耳嚢 巻之九 女豪傑の事
女豪傑の事
黑田の奧に勤(つとめ)し女、植木某の妻となりしが、黑田の屋敷にも色々怪有(ある)事あり。廣き住居(すまゐ)なれば古狸の類(たぐい)のなす事ならんと思へば強て恐るゝ事もなし。雨の降りし日、通ふ道に生首などある事あり。怪しきと思はず立(たち)よりぬれば、行方(ゆくゑ)なく失(うせ)ぬるよし、植木が同役咄しける。
□やぶちゃん注
○前項連関:なし。一つ前の霊異怪奇譚と連関。
・「黑田」福岡藩。筑前国のほぼ全域を領有した大藩。筑前藩、藩主黒田氏(初代長政)から黒田藩という俗称もある。「卷之九」の執筆推定下限は文化六(一八〇九)年夏で、当代なら蘭癖大名として知られた第十代藩主黒田斉清(なりきよ 寛政七(一七九五)年~嘉永四(一八五一)年)で松平備前守と呼称した。ウィキの「福岡藩」によれば、江戸の藩屋敷は、現在の千代田区霞が関で外務省庁舎の位置に上屋敷があったとあり、鈴木氏の注によると、中屋敷は溜池にあったとあり、ウィキの方には上屋敷の跡は『現在も外務省外周の石垣が残り、藩屋敷の面影が残っている。桜田屋敷と呼ばれ、隣接する芸州浅野家屋敷との間に見晴らしの良い坂があり、江戸霞ヶ関の名所とされた』。『他に赤坂に中屋敷』(鈴木氏注と同位置)が、『郊外には御鷹屋敷、下屋敷があった』とある。周辺の寂しさからは中屋敷であるが、奥とあり、「廣き住居」として特に示さないところからみると、霞が関の上屋敷であろうか。
■やぶちゃん現代語訳
女の豪傑の事
松平備前守黒田様の奧向きに勤めておった女、植木某(なにがし)殿と申す武士の妻となったが、黒家の屋敷にも、これ、いろいろと怪のある由。その女性(にょしょう)の言。

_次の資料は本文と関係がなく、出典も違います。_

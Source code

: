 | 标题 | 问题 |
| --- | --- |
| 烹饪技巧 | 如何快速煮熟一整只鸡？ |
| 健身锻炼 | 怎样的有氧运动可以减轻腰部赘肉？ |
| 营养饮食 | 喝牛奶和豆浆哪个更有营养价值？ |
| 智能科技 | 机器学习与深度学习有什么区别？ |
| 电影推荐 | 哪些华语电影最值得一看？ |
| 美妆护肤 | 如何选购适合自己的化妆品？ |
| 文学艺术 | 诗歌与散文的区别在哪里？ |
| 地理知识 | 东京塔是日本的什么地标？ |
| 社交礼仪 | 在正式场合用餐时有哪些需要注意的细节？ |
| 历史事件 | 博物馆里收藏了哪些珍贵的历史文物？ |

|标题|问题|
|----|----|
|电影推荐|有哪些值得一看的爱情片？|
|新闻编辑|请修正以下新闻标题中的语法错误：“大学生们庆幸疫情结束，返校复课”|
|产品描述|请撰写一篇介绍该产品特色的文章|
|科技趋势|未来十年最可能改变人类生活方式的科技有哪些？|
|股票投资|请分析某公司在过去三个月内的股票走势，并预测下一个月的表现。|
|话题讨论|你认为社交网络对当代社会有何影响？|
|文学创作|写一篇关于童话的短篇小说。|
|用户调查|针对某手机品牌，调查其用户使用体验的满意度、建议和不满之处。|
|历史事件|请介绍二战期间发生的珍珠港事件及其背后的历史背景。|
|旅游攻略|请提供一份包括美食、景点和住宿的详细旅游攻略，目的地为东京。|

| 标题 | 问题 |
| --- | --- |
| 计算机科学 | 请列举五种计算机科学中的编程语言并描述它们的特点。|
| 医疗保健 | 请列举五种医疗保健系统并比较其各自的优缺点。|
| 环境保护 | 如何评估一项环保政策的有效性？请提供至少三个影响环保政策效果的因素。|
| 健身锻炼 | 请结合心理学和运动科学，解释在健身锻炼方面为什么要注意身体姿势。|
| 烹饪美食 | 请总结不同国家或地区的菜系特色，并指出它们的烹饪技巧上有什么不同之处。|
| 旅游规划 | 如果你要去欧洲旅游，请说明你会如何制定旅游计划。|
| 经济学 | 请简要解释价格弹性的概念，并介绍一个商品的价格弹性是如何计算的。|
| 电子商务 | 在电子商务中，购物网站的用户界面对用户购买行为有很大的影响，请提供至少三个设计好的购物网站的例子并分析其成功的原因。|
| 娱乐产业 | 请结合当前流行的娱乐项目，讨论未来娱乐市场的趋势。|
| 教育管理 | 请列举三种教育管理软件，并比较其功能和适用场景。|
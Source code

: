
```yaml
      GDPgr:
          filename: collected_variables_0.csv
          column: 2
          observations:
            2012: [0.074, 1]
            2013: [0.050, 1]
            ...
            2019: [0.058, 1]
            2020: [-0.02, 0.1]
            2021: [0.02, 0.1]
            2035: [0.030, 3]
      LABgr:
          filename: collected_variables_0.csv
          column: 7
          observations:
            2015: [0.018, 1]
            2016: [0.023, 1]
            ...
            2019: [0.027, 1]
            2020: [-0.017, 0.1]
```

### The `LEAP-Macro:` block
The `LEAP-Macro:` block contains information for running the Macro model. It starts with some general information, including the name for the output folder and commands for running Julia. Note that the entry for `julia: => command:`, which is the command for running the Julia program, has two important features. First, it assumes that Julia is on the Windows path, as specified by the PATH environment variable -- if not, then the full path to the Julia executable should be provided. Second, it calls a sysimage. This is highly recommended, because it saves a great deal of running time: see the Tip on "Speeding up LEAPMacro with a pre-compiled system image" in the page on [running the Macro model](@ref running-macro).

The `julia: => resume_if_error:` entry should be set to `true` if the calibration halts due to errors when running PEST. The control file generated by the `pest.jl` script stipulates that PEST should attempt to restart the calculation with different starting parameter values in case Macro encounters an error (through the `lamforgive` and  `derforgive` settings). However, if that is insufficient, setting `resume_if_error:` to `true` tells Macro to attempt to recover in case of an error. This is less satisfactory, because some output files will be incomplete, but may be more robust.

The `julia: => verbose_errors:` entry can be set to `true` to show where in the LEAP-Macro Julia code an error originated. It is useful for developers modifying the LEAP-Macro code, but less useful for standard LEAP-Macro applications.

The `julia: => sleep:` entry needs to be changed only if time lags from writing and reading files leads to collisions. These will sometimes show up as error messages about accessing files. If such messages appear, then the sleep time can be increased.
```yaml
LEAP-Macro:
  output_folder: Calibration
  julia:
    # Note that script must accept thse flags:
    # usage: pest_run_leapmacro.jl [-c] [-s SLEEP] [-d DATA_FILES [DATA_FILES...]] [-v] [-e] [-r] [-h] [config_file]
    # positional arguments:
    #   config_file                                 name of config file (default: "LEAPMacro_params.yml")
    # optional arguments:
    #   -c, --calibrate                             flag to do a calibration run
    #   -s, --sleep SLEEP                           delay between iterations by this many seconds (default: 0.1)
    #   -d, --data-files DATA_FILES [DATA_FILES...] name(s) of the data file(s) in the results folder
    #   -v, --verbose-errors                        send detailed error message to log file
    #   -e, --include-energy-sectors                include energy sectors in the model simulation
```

「……広きお住まいにて御座いますれば、古狸(こり)の類いの成すことであろうと思えば、しいて恐るることも御座いませぬ。……雨の降れる日など、通(かよ)って参る屋敷内(うち)の道の真ん中に、生首などがあることの、これ、御座いました。怪しいこと――と――思わず、その首のあるところへと寄って参りますると――これ――ふっと――行方(ゆくえ)なく、消え失せてしまうので御座いまする。……されば、あまり気に致さぬよう、生首の一つや二つは、これ、素知らぬ風にて過ぎ行くを、常と致いておりました。……」
さても、これ、植木殿が同役が、直談として聴いたと、話して御座ったよ。